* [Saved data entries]
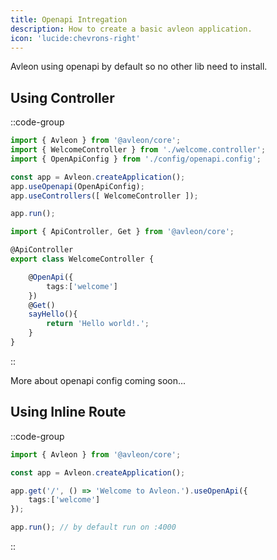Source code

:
 ```yaml
---
title: Openapi Intregation
description: How to create a basic avleon application.
icon: 'lucide:chevrons-right'
---
```


Avleon using openapi by default so no other lib need to install.

## Using Controller

::code-group
```ts [app.ts]
import { Avleon } from '@avleon/core';
import { WelcomeController } from './welcome.controller';
import { OpenApiConfig } from './config/openapi.config';

const app = Avleon.createApplication();
app.useOpenapi(OpenApiConfig);
app.useControllers([ WelcomeController ]);

app.run();
```

```ts [controllers/welcome.controller.ts]
import { ApiController, Get } from '@avleon/core';

@ApiController
export class WelcomeController {

    @OpenApi({
        tags:['welcome']
    })
    @Get()
    sayHello(){
        return 'Hello world!.';
    }
}
```
::

More about openapi config coming soon...

## Using Inline Route
::code-group
```ts [app.ts]
import { Avleon } from '@avleon/core';

const app = Avleon.createApplication();

app.get('/', () => 'Welcome to Avleon.').useOpenApi({
    tags:['welcome']
});

app.run(); // by default run on :4000
```
::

* [EXERCISE AIM] Copy out every line of the data exactly, leaving the images behind.

* [REPLY TO THE EXERCISE]
Source code

:
 ```yaml
---
title: Openapi Intregation
description: How to create a basic avleon application.
icon: 'lucide:chevrons-right'
---
```


Avleon using openapi by default so no other lib need to install.

## Using Controller

::code-group
```ts [app.ts]
import { Avleon } from '@avleon/core';
import { WelcomeController } from './welcome.controller';
import { OpenApiConfig } from './config/openapi.config';

const app = Avleon.createApplication();
app.useOpenapi(OpenApiConfig);
app.useControllers([ WelcomeController ]);

app.run();
```

```ts [controllers/welcome.controller.ts]
import { ApiController, Get } from '@avleon/core';

@ApiController
export class WelcomeController {

    @OpenApi({
        tags:['welcome']
    })
    @Get()
    sayHello(){
        return 'Hello world!.';
    }
}
```
::

More about openapi config coming soon...

## Using Inline Route
::code-group
```ts [app.ts]
import { Avleon } from '@avleon/core';

const app = Avleon.createApplication();

app.get('/', () => 'Welcome to Avleon.').useOpenApi({
    tags:['welcome']
});

app.run(); // by default run on :4000
```
::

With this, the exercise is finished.